Capítulo 17

— Não é como se fosse um encontro, pai. Eu

já disse. Fomos à lanchonete e depois ao shopping, só isso. Mas não aconteceu

nada de mais, apenas amigos saindo em um dia comum.

— Amigos saindo em um dia

comum? — meu pai aperta os olhos em minha direção. — E quem é essa garota,

filho? — pergunta, apoiando os cotovelos na mesa e inclinando o corpo em minha

direção, curioso.

— É... Uma garota —

percebo minha voz falhar. — Sabe? Cabelo, olhos, boca... Uma garota apenas.

— Parece que meu

irmãozinho finalmente encontrou o amor da sua vida, não é? — minha irmã

apresenta um curto sorriso, como se achasse graça.

— Não é isso! — rebato,

sentindo suor escorrer em minha testa. — Nada de amor, na verdade. É uma amiga.

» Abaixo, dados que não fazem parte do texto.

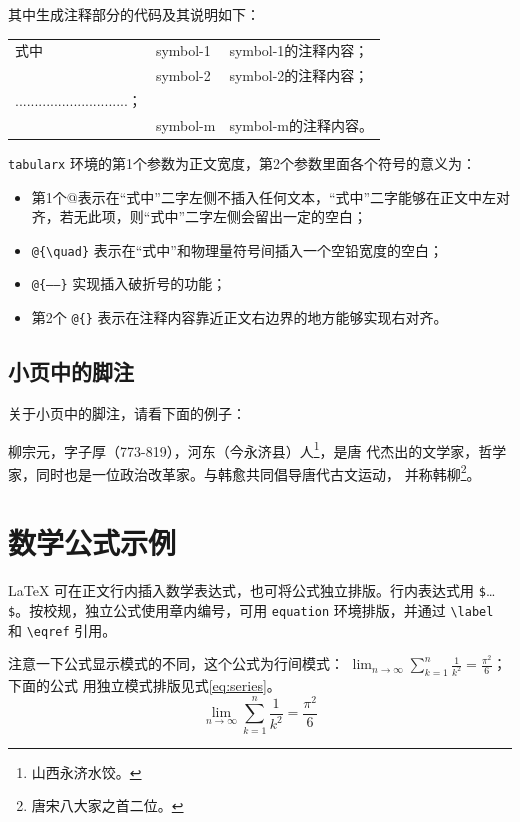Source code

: 其中生成注释部分的代码及其说明如下：
\begin{latex}
\begin{tabularx}{\textwidth}{@{}l@{\quad}l@{——}X@{}}
式中 & symbol-1 & symbol-1的注释内容；\\
     & symbol-2 & symbol-2的注释内容；\\
     .............................；\\
     & symbol-m & symbol-m的注释内容。
\end{tabularx}
\end{latex}

\texttt{tabularx} 环境的第1个参数为正文宽度，第2个参数里面各个符号的意义为：
\begin{itemize}
\item 第1个@{}表示在“式中”二字左侧不插入任何文本，“式中”二字能够在正文中左对
齐，若无此项，则“式中”二字左侧会留出一定的空白；
\item \verb|@{\quad}| 表示在“式中”和物理量符号间插入一个空铅宽度的空白；
\item \verb|@{——}| 实现插入破折号的功能；
\item 第2个 \verb|@{}| 表示在注释内容靠近正文右边界的地方能够实现右对齐。
\end{itemize}

\subsection{小页中的脚注}

关于小页中的脚注，请看下面的例子：
 
\begin{minipage}[t]{\linewidth-\parindent}
柳宗元，字子厚（773-819），河东（今永济县）人\footnote{山西永济水饺。}，是唐
代杰出的文学家，哲学家，同时也是一位政治改革家。与韩愈共同倡导唐代古文运动，
并称韩柳\footnote{唐宋八大家之首二位。}。
\end{minipage}

\section{数学公式示例}
\label{sec:equation}

\LaTeX{} 可在正文行内插入数学表达式，也可将公式独立排版。行内表达式用
\verb|$|\ldots \verb|$|。按校规，独立公式使用章内编号，可用
\texttt{equation} 环境排版，并通过 \verb|\label| 和 \verb|\eqref| 引用。

注意一下公式显示模式的不同，这个公式为行间模式：
$\lim_{n \to \infty} \sum_{k=1}^n \frac{1}{k^2} = \frac{\pi^2}{6}$；下面的公式
用独立模式排版见式\eqref{eq:series}。
\begin{equation}
\label{eq:series}
\lim_{n \to \infty} \sum_{k=1}^n \frac{1}{k^2} = \frac{\pi^2}{6}
\end{equation}

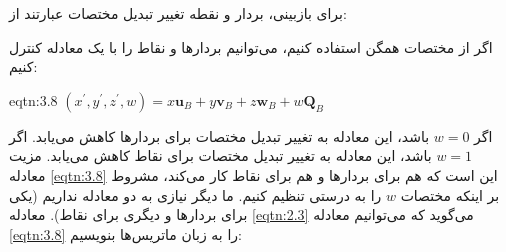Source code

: {
    \Large
    \begin{spacing}{1.5}
        برای بازبینی، بردار و نقطه تغییر تبدیل مختصات عبارتند از:
        \begin{flushleft}
        \end{flushleft}
        اگر از مختصات همگن استفاده کنیم، می‌توانیم بردارها و نقاط را با یک معادله کنترل کنیم:
        \begin{eqtn}{eqtn:3.8}
            \centering
            $(x^\prime,y^\prime,z^\prime,w)=x\textbf{u}_{B}+y\textbf{v}_{B}+z\textbf{w}_{B}+w\textbf{Q}_{B}$
        \end{eqtn}
    \end{spacing}
    \begin{spacing}{1.6}
        اگر $w=0$ باشد، این معادله به تغییر تبدیل مختصات برای بردارها کاهش می‌یابد.
        اگر $w=1$ باشد، این معادله به تغییر تبدیل مختصات برای نقاط کاهش می‌یابد.
        مزیت معادله \ref{eqtn:3.8} این است که هم برای بردارها و هم برای نقاط کار می‌کند، مشروط بر اینکه مختصات $w$ را به درستی تنظیم کنیم.
        ما دیگر نیازی به دو معادله نداریم (یکی برای بردارها و دیگری برای نقاط). معادله \ref{eqtn:2.3} می‌گوید که می‌توانیم معادله \ref{eqtn:3.8} را به زبان ماتریس‌ها بنویسیم:


\end{spacing}}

Apenas uma amiga. Só isso. Não é como se fossemos namorados, ou algo assim. Só

uma amiga, sabe? Nada de mais. Apenas amigos.

— Ficou nervoso,

irmãozinho?

— Filha, não precisa

pegar pesado com seu irmão — diz meu pai, mantendo calmaria de sempre. — Ainda

não são namorados. Mas tudo pode acontecer, não é filho?

— Não! Quer dizer... Não

sei — termino em um sussurro. — Mas é apenas uma amiga, entendeu? Que difícil de

compreender algo tão fácil.

Minha irmã mantém o

sorriso, enquanto meu pai continua com sua expressão tranquila e séria ao mesmo

tempo, ainda fitando meus olhos, como se quisesse desvendar meus segredos mais

profundos.

— Calma aí, irmãozinho.

Não precisa suar desse jeito. E não se preocupe, eu sei que são apenas amigos —

minha irmã dá uma piscadela em minha direção. — Amigos que fazem trocas de

babas.

— Meu Deus! Não! —

Aumento meu tom de voz, visivelmente constrangido. — Está calor, não é? Estou

me sentindo meio sufocado.

Minha irmã cai na

gargalhada.

— Filho, escute — meu pai

dá uma pausa antes de continuar. Respira fundo. — Não precisa ter vergonha,

tudo bem? Quando eu conheci sua mãe, no supermercado, eu não fazia ideia de que

ela seria a mulher da minha vida. O que eu poderia pensar? Eu era apenas um

rapaz magricelo que queria usar o banheiro. E sabe o que eu mais tive quando eu

a vi outra vez no mesmo dia, na festa? Medo. Tive medo de nunca mais poder

vê-la novamente, e medo de ficar sozinho para sempre sem ter alguém que eu amo

do meu lado. Se você gosta dessa garota, não tenha vergonha do que sente. Amor

é um sentimento lindo, que sempre deve ser respeitado.

Encaro os olhos escuros

do meu pai antes de responder. Imagens de um passado não vivido surgem em minha

mente, como filmagens de um filme que jamais poderei assistir. Penso no

encontro entre meu pai e minha mãe, no dia em que eles se conheceram, na festa.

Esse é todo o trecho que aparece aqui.